# Having issue with website link not working/how do I make a link on a website clickable?



## Lat182 (Nov 17, 2021)

I use both iPhone 11 Safari and iPad 14.7.1, I use Chrome primarily on this ipad and Safari as well. I’m having this annoying issue where I go to enotalone.com, a forum website, and I try to create an account. For some crazy reason, every other link works on there including the ability to sign in using Facebook, Google, Twitter, and Microsoft, but I want to create an account within this website so that I can have the ability to change my display name instead of using the username that is associated with my Google account, Facebook, etc. So I go to the register button, I enter in my details correctly and follow the password rules, and when I click on “create account” it just does nothing.. it’s the same with the button I try to click on to contact the website owners. 
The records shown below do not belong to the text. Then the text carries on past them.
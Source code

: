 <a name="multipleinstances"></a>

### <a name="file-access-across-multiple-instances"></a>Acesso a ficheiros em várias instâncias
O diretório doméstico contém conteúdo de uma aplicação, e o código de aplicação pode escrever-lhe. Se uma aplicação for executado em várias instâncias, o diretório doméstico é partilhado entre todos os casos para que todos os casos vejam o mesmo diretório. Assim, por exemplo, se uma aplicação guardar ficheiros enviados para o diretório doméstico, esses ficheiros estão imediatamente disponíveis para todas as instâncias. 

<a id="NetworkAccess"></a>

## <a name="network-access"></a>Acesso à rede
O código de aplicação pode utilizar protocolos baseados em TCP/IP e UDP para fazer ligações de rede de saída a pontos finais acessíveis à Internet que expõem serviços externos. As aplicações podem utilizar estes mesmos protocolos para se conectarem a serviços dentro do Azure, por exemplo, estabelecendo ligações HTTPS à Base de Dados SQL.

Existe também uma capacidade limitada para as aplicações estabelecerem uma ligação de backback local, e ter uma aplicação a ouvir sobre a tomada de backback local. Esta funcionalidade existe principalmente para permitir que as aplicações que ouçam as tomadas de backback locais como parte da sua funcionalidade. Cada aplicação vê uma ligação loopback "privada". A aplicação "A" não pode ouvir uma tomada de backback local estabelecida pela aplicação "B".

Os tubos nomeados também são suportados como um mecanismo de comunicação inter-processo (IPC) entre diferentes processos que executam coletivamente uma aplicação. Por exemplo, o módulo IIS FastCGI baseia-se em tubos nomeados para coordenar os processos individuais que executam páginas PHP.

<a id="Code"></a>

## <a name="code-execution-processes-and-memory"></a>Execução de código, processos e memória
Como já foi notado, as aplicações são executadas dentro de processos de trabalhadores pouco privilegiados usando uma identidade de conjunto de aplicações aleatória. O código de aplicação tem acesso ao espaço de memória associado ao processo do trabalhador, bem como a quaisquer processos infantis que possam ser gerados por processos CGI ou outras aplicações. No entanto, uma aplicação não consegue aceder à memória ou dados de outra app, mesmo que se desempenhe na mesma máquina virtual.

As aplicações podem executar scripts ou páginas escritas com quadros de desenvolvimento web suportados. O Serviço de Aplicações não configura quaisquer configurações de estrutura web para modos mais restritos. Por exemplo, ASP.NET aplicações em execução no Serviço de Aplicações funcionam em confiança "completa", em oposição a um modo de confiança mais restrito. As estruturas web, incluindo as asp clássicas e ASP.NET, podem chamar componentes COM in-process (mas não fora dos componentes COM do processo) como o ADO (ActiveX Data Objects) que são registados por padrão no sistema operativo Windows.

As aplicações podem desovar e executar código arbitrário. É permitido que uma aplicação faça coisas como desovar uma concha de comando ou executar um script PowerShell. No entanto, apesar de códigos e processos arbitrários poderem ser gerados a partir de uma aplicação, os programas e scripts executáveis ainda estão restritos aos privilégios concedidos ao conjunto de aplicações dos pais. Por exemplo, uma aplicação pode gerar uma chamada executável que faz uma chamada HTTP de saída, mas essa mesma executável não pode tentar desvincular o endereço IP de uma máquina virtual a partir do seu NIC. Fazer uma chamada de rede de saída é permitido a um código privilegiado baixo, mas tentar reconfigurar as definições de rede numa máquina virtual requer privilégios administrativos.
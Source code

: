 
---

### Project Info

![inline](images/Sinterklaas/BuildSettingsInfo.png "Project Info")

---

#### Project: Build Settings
Does anyone else have this issue or is it just me? Why is this happening and how do I make this link clickable? I’ve tried various things like trying in different browsers (it doesn’t work on Safari, Chrome or Firefox) and I have tried following some instructions that are shown on the Google search results, like turning something off and on on content settings, etc. I don’t have this problem with any other website. I also tried holding the button down, it continues to do nothing. There’s a message that pops up on the signup page that doesn’t show up completely on the screen no matter what I do and I have tried copying and pasting the message into the Google search, which gives me the error message “This site key is not enabled for the invisible captcha.” I know nothing about what this means, but I even went through and followed the instructions to enable the key for Invisible Captcha and this seemed to not solve anything. Any help is appreciated.


----------